§ **Raw data**
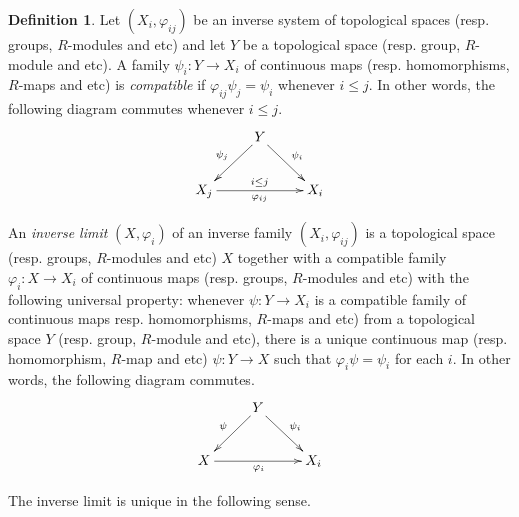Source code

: \documentclass[12pt]{report}
\theoremstyle{definition}
\newtheorem{definition}[theorem]{Definition}
\begin{document}
\begin{definition}
	Let $(X_i,\varphi_{ij})$ be an inverse system of topological spaces (resp. groups, $R$-modules and etc) and let $Y$ be a topological space (resp. group, $R$-module and etc). A family $\psi_i:Y\to X_i$ of continuous maps (resp. homomorphisms, $R$-maps and etc) is \emph{compatible} if $\varphi_{ij}\psi_j=\psi_i$ whenever $i\leq j$. In other words, the following diagram commutes whenever $i\leq j$.
	$$\xymatrix{
		& Y\ar[dl]_{\psi_j}\ar[dr]^{\psi_i} &    \\
		X_j\ar[rr]^{i\leq j}_{\varphi_{ij}}& & X_i }
	$$


	An \emph{inverse limit} $(X,\varphi_i)$ of an inverse family $(X_i,\varphi_{ij})$ is a topological space (resp. groups, $R$-modules and etc) $X$ together with a compatible family $\varphi_i: X\to X_i$ of continuous maps (resp. groups, $R$-modules and etc) with the following universal property: whenever $\psi:Y\to X_i$ is a compatible family of continuous maps resp. homomorphisms, $R$-maps and etc) from a topological space $Y$ (resp. group, $R$-module and etc), there is a unique continuous map (resp. homomorphism, $R$-map and etc) $\psi: Y\to X$ such that $\varphi_i\psi =\psi_i$ for each $i$.  In other words, the following diagram commutes.
	$$\xymatrix{
		& Y\ar[dl]_{\psi}\ar[dr]^{\psi_i} &    \\
		X\ar[rr]_{\varphi_{i}}& & X_i }
	$$
\end{definition}

The inverse limit is unique in the following sense.
\end{document}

§ **Description of the task**
Return every entry word for word, but drop any pictures.

§ **Exercise solution**
Source code

: \documentclass[12pt]{report}
\theoremstyle{definition}
\newtheorem{definition}[theorem]{Definition}
\begin{document}
\begin{definition}
	Let $(X_i,\varphi_{ij})$ be an inverse system of topological spaces (resp. groups, $R$-modules and etc) and let $Y$ be a topological space (resp. group, $R$-module and etc). A family $\psi_i:Y\to X_i$ of continuous maps (resp. homomorphisms, $R$-maps and etc) is \emph{compatible} if $\varphi_{ij}\psi_j=\psi_i$ whenever $i\leq j$. In other words, the following diagram commutes whenever $i\leq j$.
	$$\xymatrix{
		& Y\ar[dl]_{\psi_j}\ar[dr]^{\psi_i} &    \\
		X_j\ar[rr]^{i\leq j}_{\varphi_{ij}}& & X_i }
	$$


	An \emph{inverse limit} $(X,\varphi_i)$ of an inverse family $(X_i,\varphi_{ij})$ is a topological space (resp. groups, $R$-modules and etc) $X$ together with a compatible family $\varphi_i: X\to X_i$ of continuous maps (resp. groups, $R$-modules and etc) with the following universal property: whenever $\psi:Y\to X_i$ is a compatible family of continuous maps resp. homomorphisms, $R$-maps and etc) from a topological space $Y$ (resp. group, $R$-module and etc), there is a unique continuous map (resp. homomorphism, $R$-map and etc) $\psi: Y\to X$ such that $\varphi_i\psi =\psi_i$ for each $i$.  In other words, the following diagram commutes.
	$$\xymatrix{
		& Y\ar[dl]_{\psi}\ar[dr]^{\psi_i} &    \\
		X\ar[rr]_{\varphi_{i}}& & X_i }
	$$
\end{definition}

The inverse limit is unique in the following sense.
\end{document}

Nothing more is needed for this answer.